| Action item |
Which lines of the records below contain the word "refs"? Report each of them in full.

| Excerpted data |
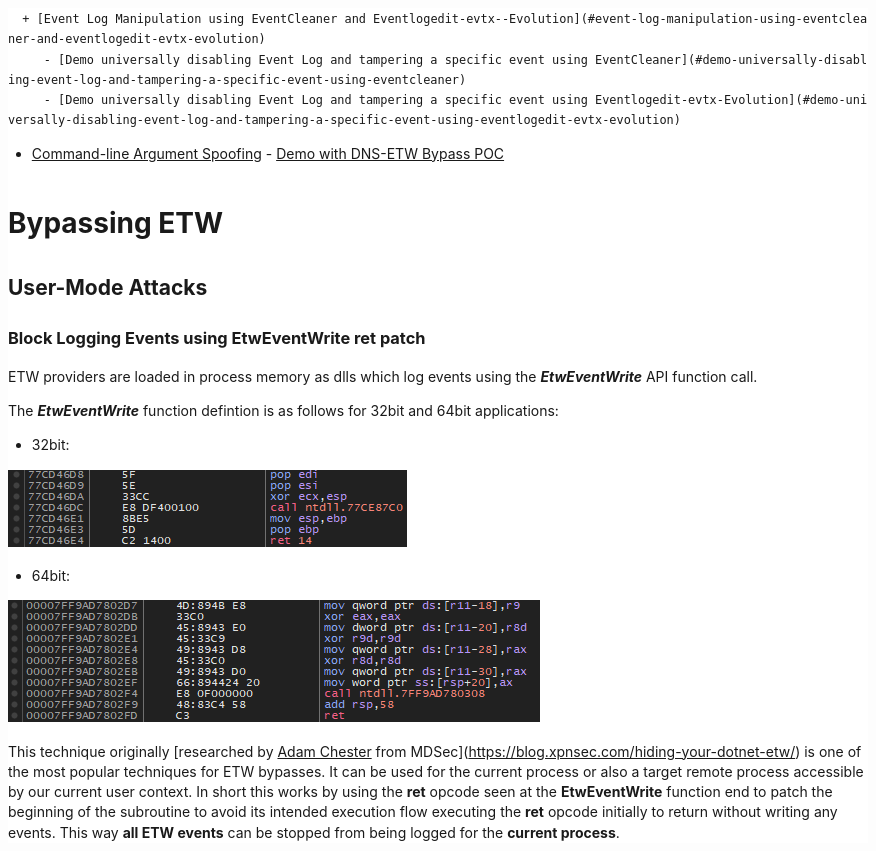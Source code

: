      + [Event Log Manipulation using EventCleaner and Eventlogedit-evtx--Evolution](#event-log-manipulation-using-eventcleaner-and-eventlogedit-evtx-evolution)
         - [Demo universally disabling Event Log and tampering a specific event using EventCleaner](#demo-universally-disabling-event-log-and-tampering-a-specific-event-using-eventcleaner)
         - [Demo universally disabling Event Log and tampering a specific event using Eventlogedit-evtx-Evolution](#demo-universally-disabling-event-log-and-tampering-a-specific-event-using-eventlogedit-evtx-evolution)
- [Command-line Argument Spoofing](#command-line-argument-spoofing)
         - [Demo with DNS-ETW Bypass POC](#demo-with-dns-etw-bypass-poc)





<a name="bypassing-etw"></a>
# Bypassing ETW


<a name="user-mode-attacks"></a>
## User-Mode Attacks

<a name="block-logging-events-using-etweventwrite-ret-patch"></a>
### Block Logging Events using EtwEventWrite ret patch

ETW providers are loaded in process memory as dlls which log events using the ***EtwEventWrite*** API function call.

The ***EtwEventWrite*** function defintion is as follows for 32bit and 64bit applications:

- 32bit:

![](https://raw.githubusercontent.com/m3rcer/m3rcer.github.io/refs/heads/master/_posts/redteaming/Bypassing%20ETW%20Sysmon%20EventLog%20Cmdline/Images/Pasted%20image%2020221026193644.png)

- 64bit:

![](https://raw.githubusercontent.com/m3rcer/m3rcer.github.io/refs/heads/master/_posts/redteaming/Bypassing%20ETW%20Sysmon%20EventLog%20Cmdline/Images/Pasted%20image%2020221026194001.png)


This technique originally [researched by [Adam Chester](https://twitter.com/_xpn_) from MDSec](https://blog.xpnsec.com/hiding-your-dotnet-etw/) is one of the most popular techniques for ETW bypasses. It can be used for the current process or also a target remote process accessible by our current user context. In short this works by using the **ret** opcode seen at the **EtwEventWrite** function end to patch the beginning of the subroutine to avoid its intended execution flow executing the **ret** opcode initially to return without writing any events. This way **all ETW events** can be stopped from being logged for the **current process**.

| Result of the task |
![](https://raw.githubusercontent.com/m3rcer/m3rcer.github.io/refs/heads/master/_posts/redteaming/Bypassing%20ETW%20Sysmon%20EventLog%20Cmdline/Images/Pasted%20image%2020221026193644.png)
![](https://raw.githubusercontent.com/m3rcer/m3rcer.github.io/refs/heads/master/_posts/redteaming/Bypassing%20ETW%20Sysmon%20EventLog%20Cmdline/Images/Pasted%20image%2020221026194001.png)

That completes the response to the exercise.